> _Activity_
How many of the lines below hold the word "urls"? Answer only with the number.

> _Given information_
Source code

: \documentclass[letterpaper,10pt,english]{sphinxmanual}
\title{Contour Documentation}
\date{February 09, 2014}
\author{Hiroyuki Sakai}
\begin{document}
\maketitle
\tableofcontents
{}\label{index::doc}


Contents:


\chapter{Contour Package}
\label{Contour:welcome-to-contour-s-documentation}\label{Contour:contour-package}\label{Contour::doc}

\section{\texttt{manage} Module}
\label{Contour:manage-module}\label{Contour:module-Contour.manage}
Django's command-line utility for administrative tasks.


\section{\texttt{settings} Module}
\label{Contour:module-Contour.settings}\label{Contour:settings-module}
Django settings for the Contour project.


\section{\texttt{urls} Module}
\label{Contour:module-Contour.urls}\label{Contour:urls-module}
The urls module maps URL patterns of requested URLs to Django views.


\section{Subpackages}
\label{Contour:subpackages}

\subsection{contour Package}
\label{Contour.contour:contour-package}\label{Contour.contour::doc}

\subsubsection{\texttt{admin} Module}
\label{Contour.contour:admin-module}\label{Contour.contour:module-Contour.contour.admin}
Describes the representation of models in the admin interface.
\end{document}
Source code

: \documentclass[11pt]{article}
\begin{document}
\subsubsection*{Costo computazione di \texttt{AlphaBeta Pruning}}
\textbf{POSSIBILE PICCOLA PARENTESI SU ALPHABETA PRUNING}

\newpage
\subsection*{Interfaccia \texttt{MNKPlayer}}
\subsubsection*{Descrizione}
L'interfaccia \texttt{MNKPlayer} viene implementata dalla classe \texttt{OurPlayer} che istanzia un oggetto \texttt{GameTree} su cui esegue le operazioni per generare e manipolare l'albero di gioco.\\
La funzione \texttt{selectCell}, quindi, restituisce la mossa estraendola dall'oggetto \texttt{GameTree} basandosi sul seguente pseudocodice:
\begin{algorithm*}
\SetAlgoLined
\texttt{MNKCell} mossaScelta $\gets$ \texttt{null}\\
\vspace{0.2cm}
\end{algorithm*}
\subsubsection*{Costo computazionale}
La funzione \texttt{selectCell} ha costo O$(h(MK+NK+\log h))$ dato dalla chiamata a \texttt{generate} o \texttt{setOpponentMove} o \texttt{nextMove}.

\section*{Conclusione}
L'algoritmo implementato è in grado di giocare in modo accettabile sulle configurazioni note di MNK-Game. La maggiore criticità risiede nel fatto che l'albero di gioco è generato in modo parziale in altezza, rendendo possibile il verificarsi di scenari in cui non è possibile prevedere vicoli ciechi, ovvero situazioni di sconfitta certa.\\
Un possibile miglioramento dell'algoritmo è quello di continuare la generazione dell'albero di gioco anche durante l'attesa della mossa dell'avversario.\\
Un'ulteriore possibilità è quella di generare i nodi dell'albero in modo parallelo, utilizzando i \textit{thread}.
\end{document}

> _Exercise result_
3